Plain-text document sources
-*-

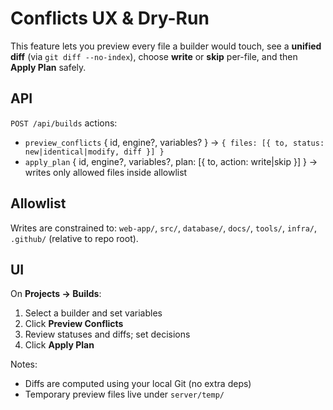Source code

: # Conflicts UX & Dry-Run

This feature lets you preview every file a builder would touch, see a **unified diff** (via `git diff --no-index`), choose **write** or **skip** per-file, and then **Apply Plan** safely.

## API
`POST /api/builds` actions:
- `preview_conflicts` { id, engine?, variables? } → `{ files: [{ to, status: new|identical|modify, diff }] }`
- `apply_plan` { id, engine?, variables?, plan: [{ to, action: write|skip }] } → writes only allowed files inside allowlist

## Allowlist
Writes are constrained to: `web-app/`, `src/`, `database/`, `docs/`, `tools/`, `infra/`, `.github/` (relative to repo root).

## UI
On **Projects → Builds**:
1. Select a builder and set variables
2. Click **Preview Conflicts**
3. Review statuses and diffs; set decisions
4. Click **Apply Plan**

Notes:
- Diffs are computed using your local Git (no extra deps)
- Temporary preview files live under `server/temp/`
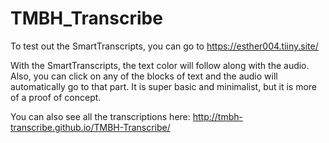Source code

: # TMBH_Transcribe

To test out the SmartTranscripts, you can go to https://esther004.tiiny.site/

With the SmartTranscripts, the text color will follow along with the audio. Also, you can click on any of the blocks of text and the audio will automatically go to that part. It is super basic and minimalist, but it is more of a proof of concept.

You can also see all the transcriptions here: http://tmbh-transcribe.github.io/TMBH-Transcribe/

-*-

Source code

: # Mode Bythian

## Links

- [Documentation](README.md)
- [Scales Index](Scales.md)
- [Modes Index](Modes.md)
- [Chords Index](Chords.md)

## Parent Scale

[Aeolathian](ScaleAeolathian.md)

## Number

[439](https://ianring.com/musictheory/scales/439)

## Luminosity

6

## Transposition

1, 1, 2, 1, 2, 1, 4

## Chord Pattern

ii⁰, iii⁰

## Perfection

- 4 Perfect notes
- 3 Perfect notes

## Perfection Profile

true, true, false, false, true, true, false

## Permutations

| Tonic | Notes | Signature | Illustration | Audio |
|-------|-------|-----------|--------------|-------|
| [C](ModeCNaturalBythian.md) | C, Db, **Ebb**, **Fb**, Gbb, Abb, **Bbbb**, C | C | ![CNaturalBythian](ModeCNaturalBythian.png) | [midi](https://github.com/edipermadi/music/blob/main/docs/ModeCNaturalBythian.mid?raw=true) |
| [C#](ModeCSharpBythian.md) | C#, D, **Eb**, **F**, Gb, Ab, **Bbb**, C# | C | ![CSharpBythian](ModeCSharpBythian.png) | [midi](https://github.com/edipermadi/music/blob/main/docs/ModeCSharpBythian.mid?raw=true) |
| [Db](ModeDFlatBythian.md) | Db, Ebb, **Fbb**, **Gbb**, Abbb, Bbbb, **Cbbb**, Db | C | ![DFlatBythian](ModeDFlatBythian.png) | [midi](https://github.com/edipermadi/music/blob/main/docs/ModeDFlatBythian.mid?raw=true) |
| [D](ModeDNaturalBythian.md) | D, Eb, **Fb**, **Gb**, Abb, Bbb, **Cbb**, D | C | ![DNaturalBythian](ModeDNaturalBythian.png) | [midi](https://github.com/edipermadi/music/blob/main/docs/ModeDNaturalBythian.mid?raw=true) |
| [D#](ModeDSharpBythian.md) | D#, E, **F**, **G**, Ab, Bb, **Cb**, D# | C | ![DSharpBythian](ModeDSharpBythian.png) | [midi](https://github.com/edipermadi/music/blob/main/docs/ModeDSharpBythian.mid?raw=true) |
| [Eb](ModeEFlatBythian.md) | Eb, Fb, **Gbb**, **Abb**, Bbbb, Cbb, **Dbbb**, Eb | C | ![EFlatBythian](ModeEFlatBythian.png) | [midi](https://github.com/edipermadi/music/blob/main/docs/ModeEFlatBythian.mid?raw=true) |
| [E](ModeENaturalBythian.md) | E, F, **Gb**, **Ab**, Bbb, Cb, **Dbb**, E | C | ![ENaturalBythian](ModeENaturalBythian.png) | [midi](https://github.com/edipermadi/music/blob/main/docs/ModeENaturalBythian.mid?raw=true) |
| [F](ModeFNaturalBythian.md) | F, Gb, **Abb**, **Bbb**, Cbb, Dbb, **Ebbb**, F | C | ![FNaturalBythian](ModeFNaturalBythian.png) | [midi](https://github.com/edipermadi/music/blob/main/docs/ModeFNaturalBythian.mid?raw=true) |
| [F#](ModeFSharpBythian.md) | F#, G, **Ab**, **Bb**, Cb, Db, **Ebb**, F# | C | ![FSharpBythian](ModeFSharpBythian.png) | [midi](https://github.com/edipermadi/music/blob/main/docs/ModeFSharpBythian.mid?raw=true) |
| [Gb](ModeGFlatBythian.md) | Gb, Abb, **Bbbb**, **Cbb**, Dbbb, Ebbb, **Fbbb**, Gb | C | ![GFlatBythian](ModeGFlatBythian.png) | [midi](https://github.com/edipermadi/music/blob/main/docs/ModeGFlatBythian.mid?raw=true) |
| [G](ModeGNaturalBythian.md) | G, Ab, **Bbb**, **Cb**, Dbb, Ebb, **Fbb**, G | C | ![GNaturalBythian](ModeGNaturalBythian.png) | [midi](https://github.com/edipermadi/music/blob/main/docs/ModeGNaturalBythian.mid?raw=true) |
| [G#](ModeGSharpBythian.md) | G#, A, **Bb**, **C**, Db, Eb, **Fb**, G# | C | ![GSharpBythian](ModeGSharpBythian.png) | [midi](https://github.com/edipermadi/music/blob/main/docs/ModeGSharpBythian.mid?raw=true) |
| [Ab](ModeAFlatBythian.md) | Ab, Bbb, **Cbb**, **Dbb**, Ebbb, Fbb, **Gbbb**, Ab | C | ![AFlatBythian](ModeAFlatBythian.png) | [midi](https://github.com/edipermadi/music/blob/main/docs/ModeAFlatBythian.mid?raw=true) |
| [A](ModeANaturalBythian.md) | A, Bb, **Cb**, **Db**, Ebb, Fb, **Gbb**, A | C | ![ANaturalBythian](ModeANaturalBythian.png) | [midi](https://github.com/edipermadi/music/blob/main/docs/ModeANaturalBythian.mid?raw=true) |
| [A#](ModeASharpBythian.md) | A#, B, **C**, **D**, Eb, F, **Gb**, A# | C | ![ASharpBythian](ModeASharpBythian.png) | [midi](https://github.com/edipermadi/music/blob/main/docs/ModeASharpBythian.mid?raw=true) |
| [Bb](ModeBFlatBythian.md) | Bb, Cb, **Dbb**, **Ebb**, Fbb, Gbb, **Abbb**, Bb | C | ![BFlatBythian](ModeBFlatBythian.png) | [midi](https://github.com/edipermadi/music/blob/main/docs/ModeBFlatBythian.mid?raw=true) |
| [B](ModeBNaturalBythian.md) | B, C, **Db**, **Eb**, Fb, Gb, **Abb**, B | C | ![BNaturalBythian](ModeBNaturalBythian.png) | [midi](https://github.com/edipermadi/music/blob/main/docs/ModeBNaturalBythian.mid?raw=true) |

-*-

**EXERCISE:** In the data above, which lines lie between the line with "1, 1, 2, 1, 2, 1, 4" and the line with "Bb, **Cb**, D#", inclusive? Print those lines exactly and nothing else.

**PROBLEM SOLUTION:**
1, 1, 2, 1, 2, 1, 4

## Chord Pattern

ii⁰, iii⁰

## Perfection

- 4 Perfect notes
- 3 Perfect notes

## Perfection Profile

true, true, false, false, true, true, false

## Permutations

| Tonic | Notes | Signature | Illustration | Audio |
|-------|-------|-----------|--------------|-------|
| [C](ModeCNaturalBythian.md) | C, Db, **Ebb**, **Fb**, Gbb, Abb, **Bbbb**, C | C | ![CNaturalBythian](ModeCNaturalBythian.png) | [midi](https://github.com/edipermadi/music/blob/main/docs/ModeCNaturalBythian.mid?raw=true) |
| [C#](ModeCSharpBythian.md) | C#, D, **Eb**, **F**, Gb, Ab, **Bbb**, C# | C | ![CSharpBythian](ModeCSharpBythian.png) | [midi](https://github.com/edipermadi/music/blob/main/docs/ModeCSharpBythian.mid?raw=true) |
| [Db](ModeDFlatBythian.md) | Db, Ebb, **Fbb**, **Gbb**, Abbb, Bbbb, **Cbbb**, Db | C | ![DFlatBythian](ModeDFlatBythian.png) | [midi](https://github.com/edipermadi/music/blob/main/docs/ModeDFlatBythian.mid?raw=true) |
| [D](ModeDNaturalBythian.md) | D, Eb, **Fb**, **Gb**, Abb, Bbb, **Cbb**, D | C | ![DNaturalBythian](ModeDNaturalBythian.png) | [midi](https://github.com/edipermadi/music/blob/main/docs/ModeDNaturalBythian.mid?raw=true) |
| [D#](ModeDSharpBythian.md) | D#, E, **F**, **G**, Ab, Bb, **Cb**, D# | C | ![DSharpBythian](ModeDSharpBythian.png) | [midi](https://github.com/edipermadi/music/blob/main/docs/ModeDSharpBythian.mid?raw=true) |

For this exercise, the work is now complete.